*What to produce*.
Below are entries to be transcribed exactly; exclude the pictures from the copy.

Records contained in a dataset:
*** Begin section ***

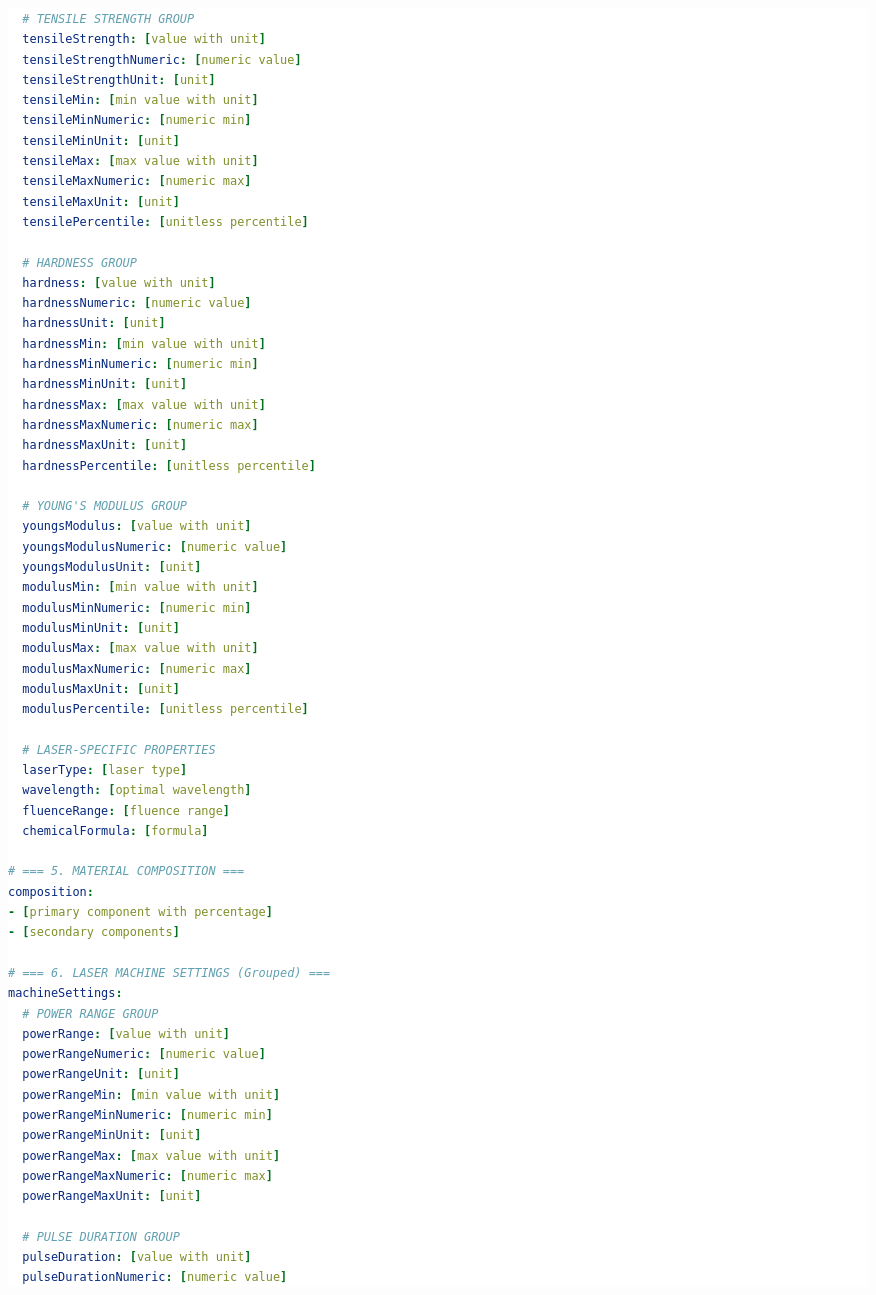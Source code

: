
 ```yaml
  # TENSILE STRENGTH GROUP
  tensileStrength: [value with unit]
  tensileStrengthNumeric: [numeric value]
  tensileStrengthUnit: [unit]
  tensileMin: [min value with unit]
  tensileMinNumeric: [numeric min]
  tensileMinUnit: [unit]
  tensileMax: [max value with unit]
  tensileMaxNumeric: [numeric max]
  tensileMaxUnit: [unit]
  tensilePercentile: [unitless percentile]
  
  # HARDNESS GROUP
  hardness: [value with unit]
  hardnessNumeric: [numeric value]
  hardnessUnit: [unit]
  hardnessMin: [min value with unit]
  hardnessMinNumeric: [numeric min]
  hardnessMinUnit: [unit]
  hardnessMax: [max value with unit]
  hardnessMaxNumeric: [numeric max]
  hardnessMaxUnit: [unit]
  hardnessPercentile: [unitless percentile]
  
  # YOUNG'S MODULUS GROUP
  youngsModulus: [value with unit]
  youngsModulusNumeric: [numeric value]
  youngsModulusUnit: [unit]
  modulusMin: [min value with unit]
  modulusMinNumeric: [numeric min]
  modulusMinUnit: [unit]
  modulusMax: [max value with unit]
  modulusMaxNumeric: [numeric max]
  modulusMaxUnit: [unit]
  modulusPercentile: [unitless percentile]
  
  # LASER-SPECIFIC PROPERTIES
  laserType: [laser type]
  wavelength: [optimal wavelength]
  fluenceRange: [fluence range]
  chemicalFormula: [formula]

# === 5. MATERIAL COMPOSITION ===
composition:
- [primary component with percentage]
- [secondary components]

# === 6. LASER MACHINE SETTINGS (Grouped) ===
machineSettings:
  # POWER RANGE GROUP
  powerRange: [value with unit]
  powerRangeNumeric: [numeric value]
  powerRangeUnit: [unit]
  powerRangeMin: [min value with unit]
  powerRangeMinNumeric: [numeric min]
  powerRangeMinUnit: [unit]
  powerRangeMax: [max value with unit]
  powerRangeMaxNumeric: [numeric max]
  powerRangeMaxUnit: [unit]
  
  # PULSE DURATION GROUP
  pulseDuration: [value with unit]
  pulseDurationNumeric: [numeric value]
```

*** End section ***

*Output below*.
Source code

:
 ```yaml
  # TENSILE STRENGTH GROUP
  tensileStrength: [value with unit]
  tensileStrengthNumeric: [numeric value]
  tensileStrengthUnit: [unit]
  tensileMin: [min value with unit]
  tensileMinNumeric: [numeric min]
  tensileMinUnit: [unit]
  tensileMax: [max value with unit]
  tensileMaxNumeric: [numeric max]
  tensileMaxUnit: [unit]
  tensilePercentile: [unitless percentile]
  
  # HARDNESS GROUP
  hardness: [value with unit]
  hardnessNumeric: [numeric value]
  hardnessUnit: [unit]
  hardnessMin: [min value with unit]
  hardnessMinNumeric: [numeric min]
  hardnessMinUnit: [unit]
  hardnessMax: [max value with unit]
  hardnessMaxNumeric: [numeric max]
  hardnessMaxUnit: [unit]
  hardnessPercentile: [unitless percentile]
  
  # YOUNG'S MODULUS GROUP
  youngsModulus: [value with unit]
  youngsModulusNumeric: [numeric value]
  youngsModulusUnit: [unit]
  modulusMin: [min value with unit]
  modulusMinNumeric: [numeric min]
  modulusMinUnit: [unit]
  modulusMax: [max value with unit]
  modulusMaxNumeric: [numeric max]
  modulusMaxUnit: [unit]
  modulusPercentile: [unitless percentile]
  
  # LASER-SPECIFIC PROPERTIES
  laserType: [laser type]
  wavelength: [optimal wavelength]
  fluenceRange: [fluence range]
  chemicalFormula: [formula]

# === 5. MATERIAL COMPOSITION ===
composition:
- [primary component with percentage]
- [secondary components]

# === 6. LASER MACHINE SETTINGS (Grouped) ===
machineSettings:
  # POWER RANGE GROUP
  powerRange: [value with unit]
  powerRangeNumeric: [numeric value]
  powerRangeUnit: [unit]
  powerRangeMin: [min value with unit]
  powerRangeMinNumeric: [numeric min]
  powerRangeMinUnit: [unit]
  powerRangeMax: [max value with unit]
  powerRangeMaxNumeric: [numeric max]
  powerRangeMaxUnit: [unit]
  
  # PULSE DURATION GROUP
  pulseDuration: [value with unit]
  pulseDurationNumeric: [numeric value]
```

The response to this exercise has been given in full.